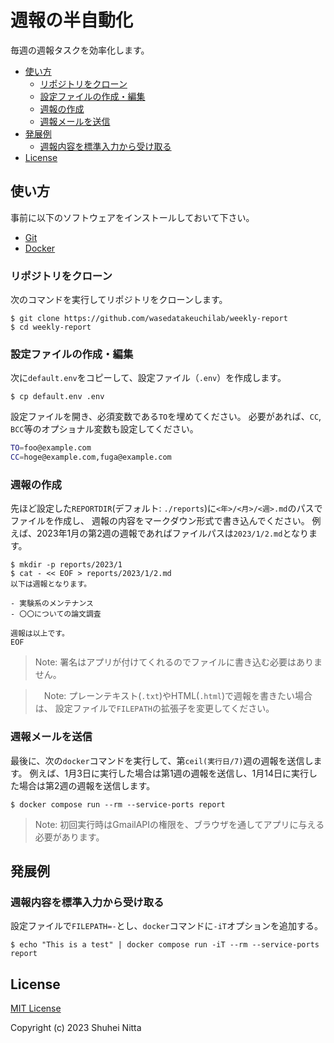 # 週報の半自動化 <!-- omit in toc -->

毎週の週報タスクを効率化します。

- [使い方](#使い方)
  - [リポジトリをクローン](#リポジトリをクローン)
  - [設定ファイルの作成・編集](#設定ファイルの作成編集)
  - [週報の作成](#週報の作成)
  - [週報メールを送信](#週報メールを送信)
- [発展例](#発展例)
  - [週報内容を標準入力から受け取る](#週報内容を標準入力から受け取る)
- [License](#license)

## 使い方

事前に以下のソフトウェアをインストールしておいて下さい。

- [Git](https://git-scm.com/downloads)
- [Docker](https://docs.docker.com/engine/install/)

### リポジトリをクローン

次のコマンドを実行してリポジトリをクローンします。

```console
$ git clone https://github.com/wasedatakeuchilab/weekly-report
$ cd weekly-report
```

### 設定ファイルの作成・編集

次に`default.env`をコピーして、設定ファイル（`.env`）を作成します。

```console
$ cp default.env .env
```

設定ファイルを開き、必須変数である`TO`を埋めてください。
必要があれば、`CC`, `BCC`等のオプショナル変数も設定してください。

```sh
TO=foo@example.com
CC=hoge@example.com,fuga@example.com
```

### 週報の作成

先ほど設定した`REPORTDIR`(デフォルト: `./reports`)に`<年>/<月>/<週>.md`のパスでファイルを作成し、
週報の内容をマークダウン形式で書き込んでください。
例えば、2023年1月の第2週の週報であればファイルパスは`2023/1/2.md`となります。

```console
$ mkdir -p reports/2023/1
$ cat - << EOF > reports/2023/1/2.md
以下は週報となります。

- 実験系のメンテナンス
- 〇〇についての論文調査

週報は以上です。
EOF
```

> Note: 署名はアプリが付けてくれるのでファイルに書き込む必要はありません。

>　Note: プレーンテキスト(`.txt`)やHTML(`.html`)で週報を書きたい場合は、
設定ファイルで`FILEPATH`の拡張子を変更してください。

### 週報メールを送信

最後に、次の`docker`コマンドを実行して、第`ceil(実行日/7)`週の週報を送信します。
例えば、1月3日に実行した場合は第1週の週報を送信し、1月14日に実行した場合は第2週の週報を送信します。

```console
$ docker compose run --rm --service-ports report
```

> Note: 初回実行時はGmailAPIの権限を、ブラウザを通してアプリに与える必要があります。

## 発展例

### 週報内容を標準入力から受け取る

設定ファイルで`FILEPATH=-`とし、`docker`コマンドに`-iT`オプションを追加する。

```console
$ echo "This is a test" | docker compose run -iT --rm --service-ports report
```

## License

[MIT License](./LICENSE)

Copyright (c) 2023 Shuhei Nitta
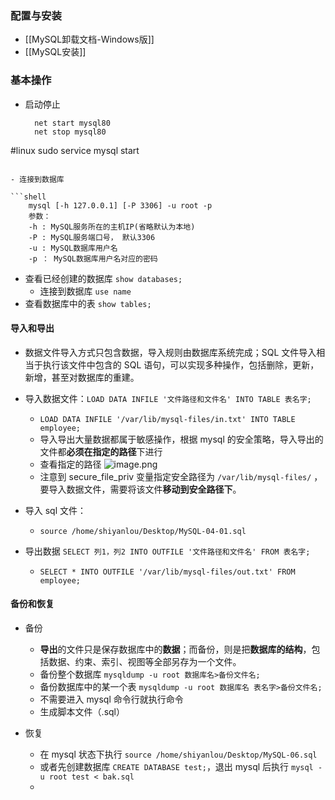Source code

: ### 配置与安装

- [[MySQL卸载文档-Windows版]]
- [[MySQL安装]]

### 基本操作

- 启动停止

  ```shell
    net start mysql80
    net stop mysql80
#linux
sudo service mysql start
```

- 连接到数据库

```shell
    mysql [-h 127.0.0.1] [-P 3306] -u root -p
    参数：
    -h : MySQL服务所在的主机IP(省略默认为本地)
    -P : MySQL服务端口号， 默认3306
    -u : MySQL数据库用户名
    -p ： MySQL数据库用户名对应的密码
```

- 查看已经创建的数据库 `show databases;`
	- 连接到数据库 `use name`
- 查看数据库中的表 `show tables;`

#### 导入和导出

- 数据文件导入方式只包含数据，导入规则由数据库系统完成；SQL 文件导入相当于执行该文件中包含的 SQL 语句，可以实现多种操作，包括删除，更新，新增，甚至对数据库的重建。
- 导入数据文件：`LOAD DATA INFILE '文件路径和文件名' INTO TABLE 表名字;`
	- `LOAD DATA INFILE '/var/lib/mysql-files/in.txt' INTO TABLE employee;`
	- 导入导出大量数据都属于敏感操作，根据 mysql 的安全策略，导入导出的文件都**必须在指定的路径**下进行
	- 查看指定的路径 ![image.png](https://thdlrt.oss-cn-beijing.aliyuncs.com/20240214154101.png)
	- 注意到 secure_file_priv 变量指定安全路径为 `/var/lib/mysql-files/` ，要导入数据文件，需要将该文件**移动到安全路径下**。

- 导入 sql 文件：
	- `source /home/shiyanlou/Desktop/MySQL-04-01.sql`

- 导出数据  `SELECT 列1，列2 INTO OUTFILE '文件路径和文件名' FROM 表名字;`
	- `SELECT * INTO OUTFILE '/var/lib/mysql-files/out.txt' FROM employee;`

#### 备份和恢复

- 备份
	- **导出**的文件只是保存数据库中的**数据**；而备份，则是把**数据库的结构**，包括数据、约束、索引、视图等全部另存为一个文件。
	- 备份整个数据库 `mysqldump -u root 数据库名>备份文件名;`
	- 备份数据库中的某一个表 `mysqldump -u root 数据库名 表名字>备份文件名;`
	- 不需要进入 mysql 命令行就执行命令
	- 生成脚本文件（.sql）

- 恢复
	- 在 mysql 状态下执行 `source /home/shiyanlou/Desktop/MySQL-06.sql`
	- 或者先创建数据库 `CREATE DATABASE test;`，退出 mysql 后执行 `mysql -u root test < bak.sql`
	- 

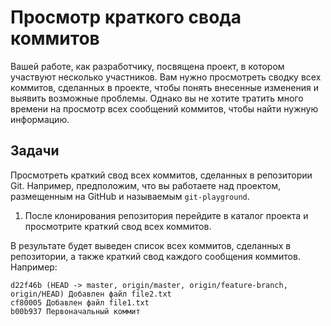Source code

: # Просмотр краткого свода коммитов

Вашей работе, как разработчику, посвящена проект, в котором участвуют несколько участников. Вам нужно просмотреть сводку всех коммитов, сделанных в проекте, чтобы понять внесенные изменения и выявить возможные проблемы. Однако вы не хотите тратить много времени на просмотр всех сообщений коммитов, чтобы найти нужную информацию.

## Задачи

Просмотреть краткий свод всех коммитов, сделанных в репозитории Git. Например, предположим, что вы работаете над проектом, размещенным на GitHub и называемым `git-playground`.

1. После клонирования репозитория перейдите в каталог проекта и просмотрите краткий свод всех коммитов.

В результате будет выведен список всех коммитов, сделанных в репозитории, а также краткий свод каждого сообщения коммитов. Например:

```shell
d22f46b (HEAD -> master, origin/master, origin/feature-branch, origin/HEAD) Добавлен файл file2.txt
cf80005 Добавлен файл file1.txt
b00b937 Первоначальный коммит
```

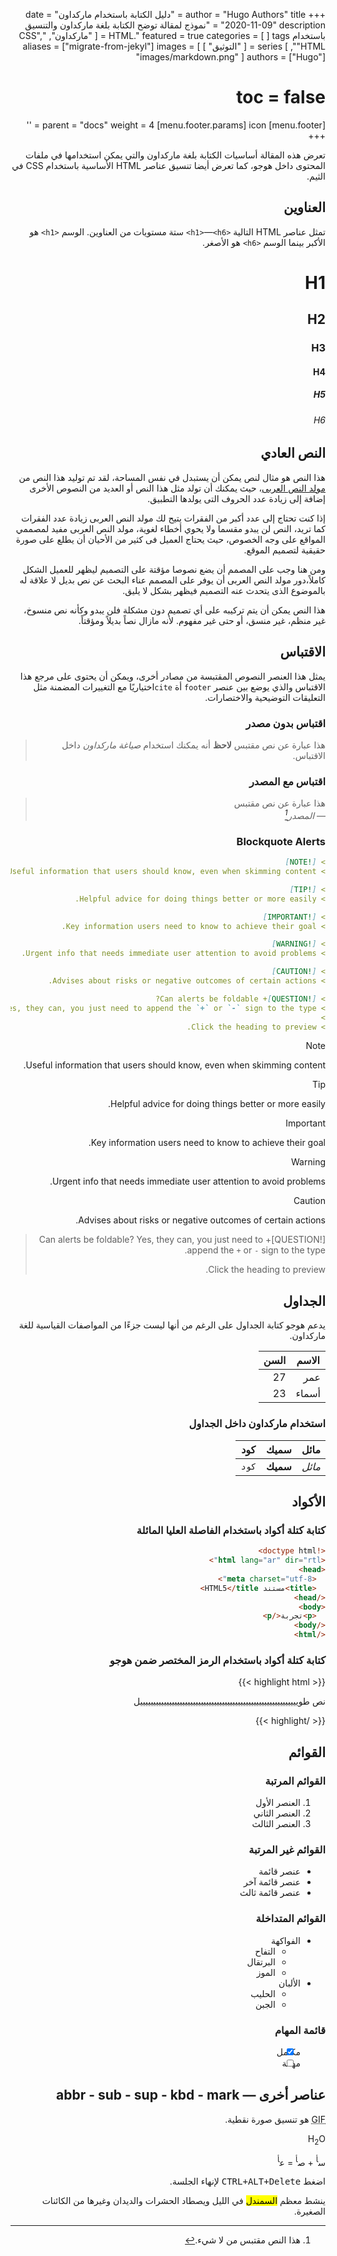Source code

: +++
author = "Hugo Authors"
title = "دليل الكتابة باستخدام ماركداون"
date = "2020-11-09"
description = "نموذج لمقالة توضح الكتابة بلغة ماركداون والتنسيق باستخدام HTML."
featured = true
categories = [
]
tags = [
  "ماركداون",
  "CSS",
  "HTML",
]
series = [
  "التوثيق"
]
aliases = ["migrate-from-jekyl"]
images = [
  "images/markdown.png"
]
authors = ["Hugo"]
# toc = false
[menu.footer]
  parent = "docs"
  weight = 4
  [menu.footer.params]
    icon = '<i class="fab fa-markdown fa-fw text-success"></i>'
+++

تعرض هذه المقالة أساسيات الكتابة بلغة ماركداون والتي يمكن استخدامها في ملفات المحتوى داخل هوجو، كما تعرض أيضا تنسيق عناصر HTML الأساسية باستخدام CSS في الثيم.
<!--more-->

## العناوين

تمثل عناصر HTML التالية `<h1>`—`<h6>` ستة مستويات من العناوين. الوسم `<h1>` هو اﻷكبر بينما الوسم `<h6>` هو الأصغر.

# H1
## H2
### H3
#### H4
##### H5
###### H6

## النص العادي

هذا النص هو مثال لنص يمكن أن يستبدل في نفس المساحة، لقد تم توليد هذا النص من [مولد النص العربى](https://colorslab.com/textgator/)، حيث يمكنك أن تولد مثل هذا النص أو العديد من النصوص الأخرى إضافة إلى زيادة عدد الحروف التى يولدها التطبيق.

إذا كنت تحتاج إلى عدد أكبر من الفقرات يتيح لك مولد النص العربى زيادة عدد الفقرات كما تريد، النص لن يبدو مقسما ولا يحوي أخطاء لغوية، مولد النص العربى مفيد لمصممي المواقع على وجه الخصوص، حيث يحتاج العميل فى كثير من الأحيان أن يطلع على صورة حقيقية لتصميم الموقع.

ومن هنا وجب على المصمم أن يضع نصوصا مؤقتة على التصميم ليظهر للعميل الشكل كاملاً،دور مولد النص العربى أن يوفر على المصمم عناء البحث عن نص بديل لا علاقة له بالموضوع الذى يتحدث عنه التصميم فيظهر بشكل لا يليق.

هذا النص يمكن أن يتم تركيبه على أي تصميم دون مشكلة فلن يبدو وكأنه نص منسوخ، غير منظم، غير منسق، أو حتى غير مفهوم. لأنه مازال نصاً بديلاً ومؤقتاً.

## الاقتباس

يمثل هذا العنصر النصوص المقتبسة من مصادر أخرى، ويمكن أن يحتوى على مرجع هذا الاقتباس والذي يوضع بين عنصر `footer` أة `cite`اختياريًا مع التغييرات المضمنة مثل التعليقات التوضيحية والاختصارات.


### اقتباس بدون مصدر

> هذا عبارة عن نص مقتبس
> **لاحظ** أنه يمكنك استخدام *صياغة ماركداون* داخل الاقتباس.

### اقتباس مع المصدر

> هذا عبارة عن نص مقتبس<br>
> — <cite>المصدر[^1]</cite>

[^1]: هذا النص مقتبس من لا شيء.

### Blockquote Alerts

```markdown
> [!NOTE]
> Useful information that users should know, even when skimming content.

> [!TIP]
> Helpful advice for doing things better or more easily.

> [!IMPORTANT]
> Key information users need to know to achieve their goal.

> [!WARNING]
> Urgent info that needs immediate user attention to avoid problems.

> [!CAUTION]
> Advises about risks or negative outcomes of certain actions.

> [!QUESTION]+ Can alerts be foldable?
> Yes, they can, you just need to append the `+` or `-` sign to the type.
>
> Click the heading to preview.
```

> [!NOTE]
> Useful information that users should know, even when skimming content.

> [!TIP]
> Helpful advice for doing things better or more easily.

> [!IMPORTANT]
> Key information users need to know to achieve their goal.

> [!WARNING]
> Urgent info that needs immediate user attention to avoid problems.

> [!CAUTION]
> Advises about risks or negative outcomes of certain actions.

> [!QUESTION]+ Can alerts be foldable?
> Yes, they can, you just need to append the `+` or `-` sign to the type.
>
> Click the heading to preview.

## الجداول

يدعم هوجو كتابة الجداول على الرغم من أنها ليست جزءًا من المواصفات القياسية للغة ماركداون.


   الاسم | السن
--------|------
    عمر | 27
  أسماء | 23

### استخدام ماركداون داخل الجداول

| مائل   | سميك     | كود   |
| --------  | -------- | ------ |
| *مائل* | **سميك** | `كود` |

## الأكواد

### كتابة كتلة أكواد باستخدام الفاصلة العليا المائلة

```html
<!doctype html>
<html lang="ar" dir="rtl">
<head>
  <meta charset="utf-8">
  <title>مستند HTML5</title>
</head>
<body>
  <p>تجربة</p>
</body>
</html>
```

### كتابة كتلة أكواد باستخدام الرمز المختصر ضمن هوجو
{{< highlight html >}}
<!doctype html>
<html lang="ar" dir="rtl">
<head>
  <meta charset="utf-8">
  <title>مستند HTML5 آخر</title>
</head>
<body>
  <p>نص طوييييييييييييييييييييييييييييييييييييييييييييييييييييييييييييل</p>
</body>
</html>
{{< /highlight >}}

## القوائم

### القوائم المرتبة

1. العنصر اﻷول
2. العنصر الثاني
3. العنصر الثالث

### القوائم غير المرتبة

* عنصر قائمة
* عنصر قائمة آخر
* عنصر قائمة ثالث

### القوائم المتداخلة

* الفواكهة
  * التفاح
  * البرتقال
  * الموز
* الألبان
  * الحليب
  * الجبن

### قائمة المهام

- [x] مكتمل
- [ ] مهمة

## عناصر أخرى — abbr - sub - sup - kbd - mark

<abbr title="نسق الرسومات المتبادلة">GIF</abbr> هو تنسيق صورة نقطية.

H<sub>2</sub>O

س<sup>أ</sup> + ص<sup>أ</sup> = ع<sup>أ</sup>

اضغط <kbd><kbd>CTRL</kbd>+<kbd>ALT</kbd>+<kbd>Delete</kbd></kbd> ﻹنهاء الجلسة.

ينشط معظم <mark>السمندل</mark> في الليل ويصطاد الحشرات والديدان وغيرها من الكائنات الصغيرة.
====
Your task:
Each line of the entries above that contains "数据库名" must be copied into the answer.

Expected output:
	- 备份整个数据库 `mysqldump -u root 数据库名>备份文件名;`
	- 备份数据库中的某一个表 `mysqldump -u root 数据库名 表名字>备份文件名;`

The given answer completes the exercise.